Karena baru nyampe udah disuruh pulang lagi, saya memutuskan untuk mampir ke rumah nenek saya di Tanah Abang sekalian mampir makan siang di Pasar Benhil. Saya juga sekalian menanyakan soal nasib KTP saya. Katanya sih udah jadi, tapi Pak RT-nya lagi ke Bogor. Yo wes lah kapan-kapan aja..

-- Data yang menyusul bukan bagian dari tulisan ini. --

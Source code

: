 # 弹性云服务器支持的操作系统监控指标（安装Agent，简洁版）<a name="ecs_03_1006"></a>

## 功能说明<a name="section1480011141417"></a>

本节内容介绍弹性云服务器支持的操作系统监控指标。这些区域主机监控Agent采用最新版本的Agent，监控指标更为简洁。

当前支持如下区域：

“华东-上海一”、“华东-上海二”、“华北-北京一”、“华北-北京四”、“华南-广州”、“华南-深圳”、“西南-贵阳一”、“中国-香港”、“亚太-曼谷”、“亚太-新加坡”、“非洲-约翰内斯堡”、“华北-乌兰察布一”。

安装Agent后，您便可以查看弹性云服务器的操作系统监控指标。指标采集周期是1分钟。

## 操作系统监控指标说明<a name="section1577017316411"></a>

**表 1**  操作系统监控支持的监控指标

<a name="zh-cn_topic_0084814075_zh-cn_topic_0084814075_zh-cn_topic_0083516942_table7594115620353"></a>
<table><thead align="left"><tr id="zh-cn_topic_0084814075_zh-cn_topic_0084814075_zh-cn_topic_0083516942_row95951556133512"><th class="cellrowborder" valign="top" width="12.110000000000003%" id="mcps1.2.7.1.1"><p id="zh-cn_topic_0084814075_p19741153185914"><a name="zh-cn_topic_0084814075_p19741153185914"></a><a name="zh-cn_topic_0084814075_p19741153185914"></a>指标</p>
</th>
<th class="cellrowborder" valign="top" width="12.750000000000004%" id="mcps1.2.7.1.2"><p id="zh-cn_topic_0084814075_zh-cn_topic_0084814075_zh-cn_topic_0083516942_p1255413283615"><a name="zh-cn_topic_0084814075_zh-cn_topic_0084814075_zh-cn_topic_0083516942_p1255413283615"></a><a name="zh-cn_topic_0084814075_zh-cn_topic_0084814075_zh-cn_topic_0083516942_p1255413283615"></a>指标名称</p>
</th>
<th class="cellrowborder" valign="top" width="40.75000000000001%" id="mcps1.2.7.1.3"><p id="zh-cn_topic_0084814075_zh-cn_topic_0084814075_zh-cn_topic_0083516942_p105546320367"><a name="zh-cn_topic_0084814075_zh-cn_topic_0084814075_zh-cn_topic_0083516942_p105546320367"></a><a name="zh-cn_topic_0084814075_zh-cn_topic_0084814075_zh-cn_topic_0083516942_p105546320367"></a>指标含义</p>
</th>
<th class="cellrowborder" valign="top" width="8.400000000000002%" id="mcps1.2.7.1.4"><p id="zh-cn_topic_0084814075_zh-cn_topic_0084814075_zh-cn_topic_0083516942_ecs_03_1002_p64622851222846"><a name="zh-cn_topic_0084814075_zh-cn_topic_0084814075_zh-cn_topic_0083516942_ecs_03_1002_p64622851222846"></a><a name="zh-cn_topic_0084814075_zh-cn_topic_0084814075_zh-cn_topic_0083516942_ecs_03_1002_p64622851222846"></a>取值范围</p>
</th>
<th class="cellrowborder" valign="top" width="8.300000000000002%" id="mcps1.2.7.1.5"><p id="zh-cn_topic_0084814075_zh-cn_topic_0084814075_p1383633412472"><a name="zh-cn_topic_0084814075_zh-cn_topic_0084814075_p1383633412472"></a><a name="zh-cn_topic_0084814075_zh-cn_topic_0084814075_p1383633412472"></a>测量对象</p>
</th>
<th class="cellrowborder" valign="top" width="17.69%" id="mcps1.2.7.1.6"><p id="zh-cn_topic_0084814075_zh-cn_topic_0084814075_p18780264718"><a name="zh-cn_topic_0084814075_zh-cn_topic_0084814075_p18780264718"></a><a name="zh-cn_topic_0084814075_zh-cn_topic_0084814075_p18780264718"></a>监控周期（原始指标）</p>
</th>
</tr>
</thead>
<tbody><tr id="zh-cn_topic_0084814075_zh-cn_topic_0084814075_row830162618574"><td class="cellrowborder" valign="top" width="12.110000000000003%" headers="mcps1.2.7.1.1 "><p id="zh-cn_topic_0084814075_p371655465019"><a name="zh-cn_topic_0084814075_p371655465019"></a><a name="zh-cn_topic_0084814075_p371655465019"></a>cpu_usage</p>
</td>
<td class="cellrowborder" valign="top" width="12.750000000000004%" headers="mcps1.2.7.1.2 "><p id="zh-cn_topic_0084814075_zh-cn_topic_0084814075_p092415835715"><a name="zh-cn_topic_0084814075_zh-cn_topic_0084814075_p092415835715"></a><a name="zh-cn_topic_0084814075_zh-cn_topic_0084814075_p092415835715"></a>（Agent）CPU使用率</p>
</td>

Pukul 15.30, saya pamit pulang kepada nenek dan tante saya. Saya naik mikrolet ke Karet untuk naik TransJakarta. Di halte TransJakarta Karet itu lah saya benar-benar baru pertama kali merasakan kekacauan kota Jakarta di jam pulang kantor. Jalan Jendral Sudirman macet parah di kedua arah! TransJakarta yang lewat selalu penuh! Sementara orang yang mengantri di halte sudah membludak! Benar-benar chaotic! Setelah sejam lebih saya berdiri, akhirnya ada satu bus TransJakarta yang cukup lega. Namun pada saat masuk, puluhan orang yang mengantri di belakang saya juga ikut masuk dan saya pun berdiri sambil desak-desakan di dalam bus. Pada saat di dalam bus, sejauh mata memandang hanyalah orang-orang berkemeja kantoran yang jumlahnya buanyak banget. Kekacauan kedua terjadi kembali di Semanggi. Ya. Macet! Perjalanan Semanggi - Cawang yang biasanya hanya memakan waktu 10-15 menit, sore itu memakan waktu hingga 1,5 jam! Dan saya berdiri! Pada saat masuk tol saya kira penderitaan saya akan segera berakhir, namun kenyataannya tidak. Di tol juga macet. Setelah berdiri selama sejam selama macet di tol, bus tersebut keluar tol Cibubur. Saya kembali berpikir bahwa penderitaan saya akan segera berakhir. Namun, Tuhan berkehendak lain. Dari pintu tol Cibubur menuju Nagrak pun macet parah! Dan pada akhirnya saya menginjakkan kaki di rumah pada pukul 20.15 malam! Hampir 5 JAM PERJALANAN BERDIRI DI DALAM BUS! BAYANGKAN! Saya langsung buru-buru menjatuhkan diri ke kasur dan pada saat ngulet, terdengar suara "Kretek-kretek-kretek." Dan disusul suara "Brot!"